Automating Cryptocurrency Data with Python, Apache Airflow and PostgreSQL

Introduction
As part of mastering Apache Airflow, here is a documentation of a project where I extracted BTC price data from Polygonio. In this article, we'll walk through how to use Python to automatically retrieve cryptocurrency price data from an API, process it, and store it in a PostgreSQL database for later analysis.

Problem definition
Often, we need to access accurate and up-to-date cryptocurrency prices for specific dates, especially for backtesting strategies, conducting financial analysis, or building data-driven applications. Manually collecting this data from different platforms can be time-consuming and error-prone.

Solution
Automating this process allows us to consistently pull fresh data and integrate it into our systems for real-time or historical analysis.
I used Python to Query the Polygon.io API to fetch historical cryptocurrency data for a specific date. I then transformed the data and stored it in a PostgreSQL database.
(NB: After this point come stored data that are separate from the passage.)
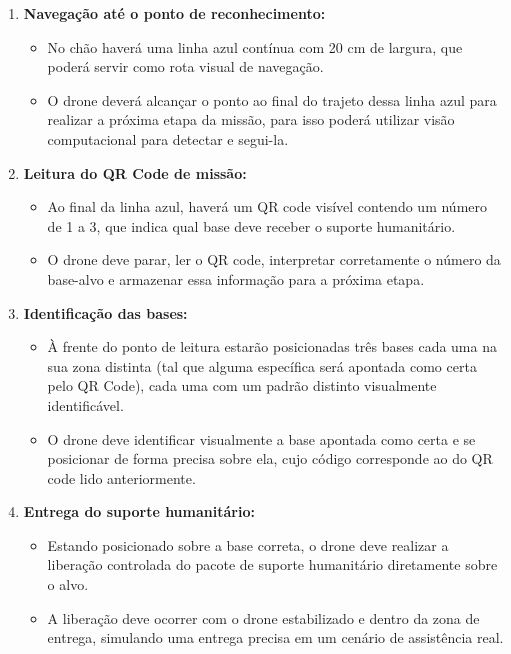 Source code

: \begin{itemize}
\begin{itemize}
\begin{enumerate}
            \item \textbf{Navegação até o ponto de reconhecimento:}
            \begin{itemize}
                \item No chão haverá uma linha azul contínua {\color{red} com 20 cm de largura}, que poderá servir como rota visual de navegação.
                \item {\color{red}O drone deverá alcançar o ponto ao final do trajeto dessa linha azul para realizar a próxima etapa da missão, para isso poderá utilizar visão computacional para detectar e segui-la.}
            \end{itemize}
            
            \item \textbf{Leitura do QR Code de missão:}
            \begin{itemize}
                \item Ao final da linha azul, haverá um QR code visível contendo um número de 1 a 3, que indica qual base deve receber o suporte humanitário.
                \item O drone deve parar, ler o QR code, interpretar corretamente o número da base-alvo e armazenar essa informação para a próxima etapa.
            \end{itemize}
            
            \item \textbf{Identificação das bases:}
            \begin{itemize}
                \item À frente do ponto de leitura estarão posicionadas três bases {\color{red}cada uma na sua zona distinta (tal que alguma específica será apontada como certa pelo QR Code), cada uma com um padrão distinto visualmente identificável.}
                \item {\color{red}O drone deve identificar visualmente a base apontada como certa e se posicionar de forma precisa sobre ela, cujo código corresponde ao do QR code lido anteriormente.}
            \end{itemize}
            
            \item \textbf{Entrega do suporte humanitário:}
            \begin{itemize}
                \item Estando posicionado sobre a base correta, o drone deve realizar a liberação controlada do pacote de suporte humanitário diretamente sobre o alvo.
                \item A liberação deve ocorrer com o drone estabilizado e dentro da zona de entrega, simulando uma entrega precisa em um cenário de assistência real.
            \end{itemize}
            

\end{enumerate}
\end{itemize}
\end{itemize}
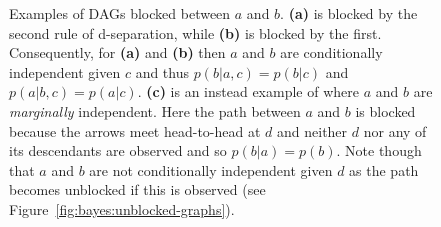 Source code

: \begin{figure}[t]
	\centering 
	\begin{subfigure}[t]{0.32\textwidth}
		\centering
		\resizebox{0.9\textwidth}{!}{
		}
		\caption{\label{fig:bayes:block1}}
	\end{subfigure}
	\begin{subfigure}[t]{0.32\textwidth}
		\centering
		\resizebox{0.9\textwidth}{!}{
		}
		\caption{\label{fig:bayes:block2}}
	\end{subfigure}
	\begin{subfigure}[t]{0.32\textwidth}
		\centering
		\resizebox{0.9\textwidth}{!}{
		}
		\caption{\label{fig:bayes:block3}}
	\end{subfigure}
	\caption{Examples of DAGs blocked between $a$ and $b$.  \textbf{(a)} is blocked
		by the second rule of d-separation, while
		\textbf{(b)} is blocked by the first.  Consequently, for \textbf{(a)} 
		and \textbf{(b)} then $a$ and $b$ are conditionally independent given $c$ and thus
		$p(b|a,c)=p(b|c)$ and $p(a|b,c)=p(a|c)$.
		\textbf{(c)} is an instead example of where $a$ and $b$ are \emph{marginally} independent.  Here
		the path between $a$ and $b$ is blocked because the arrows meet head-to-head at 
		$d$ and neither $d$ nor any of its
		descendants are observed and so $p(b|a) = p(b)$.
		Note though that $a$ and $b$ are not conditionally independent given $d$ as
		the path becomes unblocked if this is observed (see Figure~\ref{fig:bayes:unblocked-graphs}).
		\label{fig:bayes:blocked-graphs}
		\vspace{5pt}}
\end{figure}

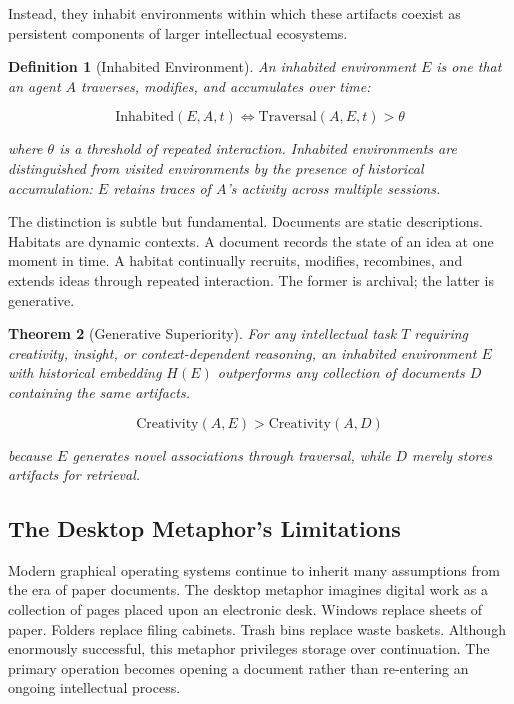 \documentclass[12pt,oneside]{article}
\newtheorem{definition}{Definition}[section]
\newtheorem{theorem}[definition]{Theorem}
\theoremstyle{remark}
\begin{document}
Instead, they inhabit environments within which these artifacts coexist as persistent components of larger intellectual ecosystems.

\begin{definition}[Inhabited Environment]
An inhabited environment $E$ is one that an agent $A$ traverses, modifies, and accumulates over time:

\begin{equation}
\text{Inhabited}(E, A, t) \iff \text{Traversal}(A, E, t) > \theta
\end{equation}

where $\theta$ is a threshold of repeated interaction. Inhabited environments are distinguished from visited environments by the presence of historical accumulation: $E$ retains traces of $A$'s activity across multiple sessions.
\end{definition}

The distinction is subtle but fundamental. Documents are static descriptions. Habitats are dynamic contexts. A document records the state of an idea at one moment in time. A habitat continually recruits, modifies, recombines, and extends ideas through repeated interaction. The former is archival; the latter is generative.

\begin{theorem}[Generative Superiority]
For any intellectual task $T$ requiring creativity, insight, or context-dependent reasoning, an inhabited environment $E$ with historical embedding $H(E)$ outperforms any collection of documents $D$ containing the same artifacts.

\begin{equation}
\text{Creativity}(A, E) > \text{Creativity}(A, D)
\end{equation}

because $E$ generates novel associations through traversal, while $D$ merely stores artifacts for retrieval.
\end{theorem}

\subsection{The Desktop Metaphor's Limitations}

Modern graphical operating systems continue to inherit many assumptions from the era of paper documents. The desktop metaphor imagines digital work as a collection of pages placed upon an electronic desk. Windows replace sheets of paper. Folders replace filing cabinets. Trash bins replace waste baskets. Although enormously successful, this metaphor privileges storage over continuation. The primary operation becomes opening a document rather than re-entering an ongoing intellectual process.
\end{document}
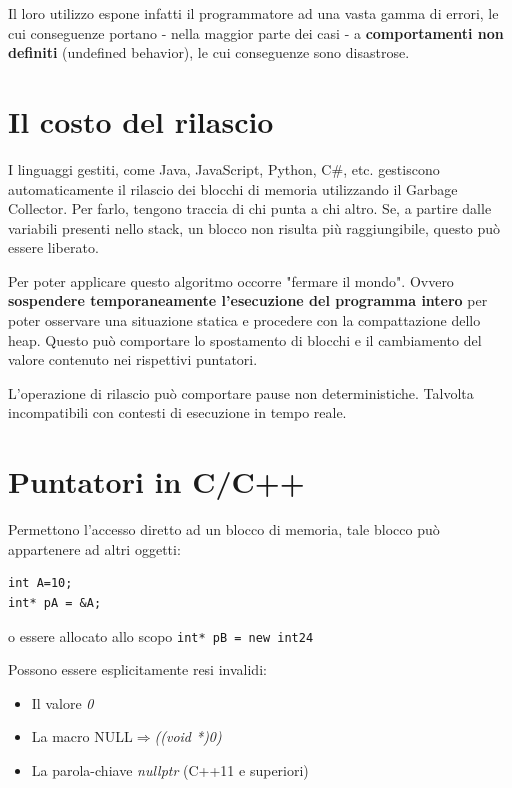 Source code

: Il loro utilizzo espone infatti il programmatore ad una vasta gamma di errori, le cui conseguenze portano - nella maggior parte dei casi - a \textbf{comportamenti non definiti} (undefined behavior), le cui conseguenze sono disastrose.

\section{Il costo del rilascio}

I linguaggi gestiti, come Java, JavaScript, Python, C\#, etc.  gestiscono automaticamente il rilascio dei blocchi di memoria utilizzando il Garbage Collector. Per farlo, tengono traccia di chi punta a chi altro. Se, a partire dalle variabili presenti nello stack, un blocco non risulta più raggiungibile, questo può essere liberato. \newline

Per poter applicare questo algoritmo occorre "fermare il mondo". Ovvero \textbf{sospendere temporaneamente l'esecuzione del programma intero} per poter osservare una situazione statica e procedere con la compattazione dello heap. Questo può comportare lo spostamento di blocchi e il cambiamento del valore contenuto nei rispettivi puntatori.

L'operazione di rilascio può comportare pause non deterministiche. Talvolta incompatibili con contesti di esecuzione in tempo reale.

\section{Puntatori in C/C++}

Permettono l'accesso diretto ad un blocco di memoria, tale blocco può appartenere ad altri oggetti:

\begin{verbatim}
int A=10;
int* pA = &A;    
\end{verbatim}

o essere allocato allo scopo \texttt{int* pB = new int{24}}

Possono essere esplicitamente resi invalidi:

\begin{itemize}
  \item Il valore \textit{0}
  \item La macro NULL$ \Rightarrow$\textit{((void *)0)}
  \item La parola-chiave \textit{nullptr}  (C++11 e superiori)
\end{itemize}

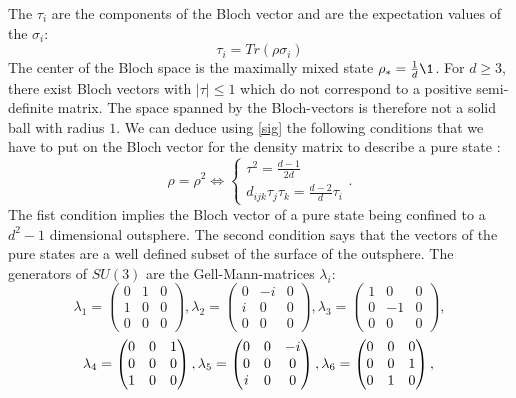 \noindent The $\tau_i$ are the components of the Bloch vector and are the expectation values of the $\sigma_i$:
$$
	 \tau_i = Tr(\rho\sigma_i)
$$
The center of the Bloch space is the maximally mixed state $\rho_{*}=\frac{1}{d}\1$.
For $d\ge3$, there exist Bloch vectors with $\left|\tau\right|\le 1$ which do not correspond to a positive semi-definite matrix.
The space spanned by the Bloch-vectors is therefore not a solid ball with radius $1$.
We can deduce using \eqref{sig} the following conditions that we have to put on the Bloch vector for the density matrix to describe a pure state \cite{bengtsson17}:
\[
\rho=\rho^2\Leftrightarrow \begin{cases}
	\tau^2=\frac{d-1}{2d}\\
	d_{ijk}\tau_j\tau_k=\frac{d-2}{d}\tau_i
\end{cases}
.\]
The fist condition implies the Bloch vector of a pure state being confined to a $d^2-1$ dimensional outsphere.
The second condition says that the vectors of the pure states are a well defined subset of the surface of the outsphere.
The generators of  $SU(3)$ are the Gell-Mann-matrices $\lambda_i$: \[
\lambda_1=\begin{pmatrix} 0 & 1 & 0 \\ 1 & 0 & 0 \\ 0 & 0 & 0 \end{pmatrix},
\lambda_2=\begin{pmatrix} 0 & -i & 0 \\ i & 0 & 0 \\ 0 & 0 & 0 \end{pmatrix},
\lambda_3=\begin{pmatrix} 1 & 0 & 0 \\ 0 & -1 & 0 \\ 0 & 0 & 0 \end{pmatrix},
\] \[
\lambda_4=\begin{pmatrix} 0 & 0 & 1 \\ 0 & 0 & 0 \\ 1 & 0 & 0 \end{pmatrix},
\lambda_5=\begin{pmatrix} 0 & 0 & -i \\ 0 & 0 & 0 \\ i & 0 & 0 \end{pmatrix},
\lambda_6=\begin{pmatrix} 0 & 0 & 0 \\ 0 & 0 & 1 \\ 0 & 1 & 0 \end{pmatrix},\\
\]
Automate the process to run regularly with the help of environment variables and secure configurations.

Step by step

1. Importing Necessary Libraries

import requests
import json
from dotenv import load_dotenv
import os
from sqlalchemy import create_engine
import pandas as pd
from datetime import datetime

2. Extraction

url='https://api.polygon.io/v1/open-close/crypto/BTC/USD/2025-03-31?adjusted=true&apiKey=YOUR_API_KEY'

response = requests.get(url)

3. Parsing the JSON Data

if response.status_code == 200:
  data = response.json()
  open_price = data.get('open')
  close_price = data.get('close')
  date = data.get('day')

  symbol = data.get('symbol')

4. Preparing the Data for Insertion into PostgreSQL

data_df = {
  'symbol': symbol,
  'open_price': open_price,
  'close_price': close_price,
  'date': date
}

df = pd.DataFrame(data_df, index=[0])
df['date'] = pd.to_datetime(df['date']).dt.strftime('%Y-%m-%d')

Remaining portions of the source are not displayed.